Lagarotis Foerster, 1869

Taxonomic History / Nomenclature
Lagarotis Foerster, 1869: 205. Type species: Ichneumon semicaligatus Gravenhorst, 1820. Subsequent designation by Viereck (1914: 81) selected from among several species originally included by Thomson (1892: 1881).

Daspletis Foerster, 1869: 205. Type species: Ichneumon debitor Thunberg, 1822. Subsequent designation by Townes et al. (1965: 254). Monobasic. Synonymized by Townes et al. (1965: 254).

Oneista Foerster, 1869: 207. Type species: Oneista bohemani Kriechbaumer, 1892 [= a junior subjective synonym of Mesoleius ustulata Holmgren, 1857]. Subsequent inclusion by Kriechbaumer, 1892. Monobasic. Synonymized by Roman (1909).

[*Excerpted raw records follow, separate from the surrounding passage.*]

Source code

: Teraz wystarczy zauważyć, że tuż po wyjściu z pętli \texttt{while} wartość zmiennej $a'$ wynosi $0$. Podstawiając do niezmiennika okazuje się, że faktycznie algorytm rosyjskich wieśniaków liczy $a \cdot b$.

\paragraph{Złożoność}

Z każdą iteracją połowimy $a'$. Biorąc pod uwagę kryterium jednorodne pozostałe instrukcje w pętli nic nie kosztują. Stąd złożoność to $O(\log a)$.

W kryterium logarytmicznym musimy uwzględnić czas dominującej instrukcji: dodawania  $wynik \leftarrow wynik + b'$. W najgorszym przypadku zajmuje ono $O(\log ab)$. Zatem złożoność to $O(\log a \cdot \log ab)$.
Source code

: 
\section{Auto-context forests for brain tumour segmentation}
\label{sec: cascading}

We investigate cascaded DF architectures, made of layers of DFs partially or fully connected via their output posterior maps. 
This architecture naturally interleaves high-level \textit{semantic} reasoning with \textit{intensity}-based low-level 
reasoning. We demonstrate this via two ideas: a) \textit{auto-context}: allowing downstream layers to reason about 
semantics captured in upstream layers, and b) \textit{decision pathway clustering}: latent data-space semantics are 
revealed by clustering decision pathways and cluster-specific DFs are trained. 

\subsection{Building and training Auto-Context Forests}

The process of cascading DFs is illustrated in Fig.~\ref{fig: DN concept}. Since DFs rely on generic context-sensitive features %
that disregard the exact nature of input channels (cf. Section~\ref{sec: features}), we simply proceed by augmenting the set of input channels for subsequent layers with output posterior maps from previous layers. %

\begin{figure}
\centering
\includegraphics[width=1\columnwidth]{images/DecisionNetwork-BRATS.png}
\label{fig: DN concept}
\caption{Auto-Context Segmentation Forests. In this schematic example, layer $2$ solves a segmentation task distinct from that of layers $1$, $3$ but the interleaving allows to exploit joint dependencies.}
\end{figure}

Nythophona Foerster, 1869: 207. Type species: Mesoleius ustulatus Holmgren, 1857. Subsequent designation by Townes et al. (1965: 254). Monobasic. Synonymized by Townes et al. (1965: 254).

Dysantes Foerster, 1869: 207. Type species: Ichneumon debitor Thunberg, 1822. Designated by Perkins (1962: 419). Synonymized by Perkins (1962: 419).

Lagarotus Thomson, 1892: 1881. Unjustified emendation.

The name Oneista should likely be spelled Oneiesta since Foerster used a diacritical mark over the i in his original description.

The following valid species were included by Yu et al. (2012):

Lagarotis debitor (Thunberg, 1822)
Lagarotis didyma (Thomson, 1895)
Lagarotis nivalis (Roman, 1939)
Lagarotis pubescens (Holmgren, 1857)
Lagarotis semicaligata (Gravenhorst, 1820)
Lagarotis simulator Heinrich, 1952
Lagarotis subalpina Heinrich, 1952
Lagarotis ustulata (Holmgren, 1857)

Diagnosis and Relationships
Lagarotis is defined largely on the basis of the relatively flattened, sparsely punctate clypeus in combination with a heavily sculptured mesopleuron. The fore wing areolet is often poorly developed, and those specimens in which it is absent would be difficult to separate from some Mesoleius.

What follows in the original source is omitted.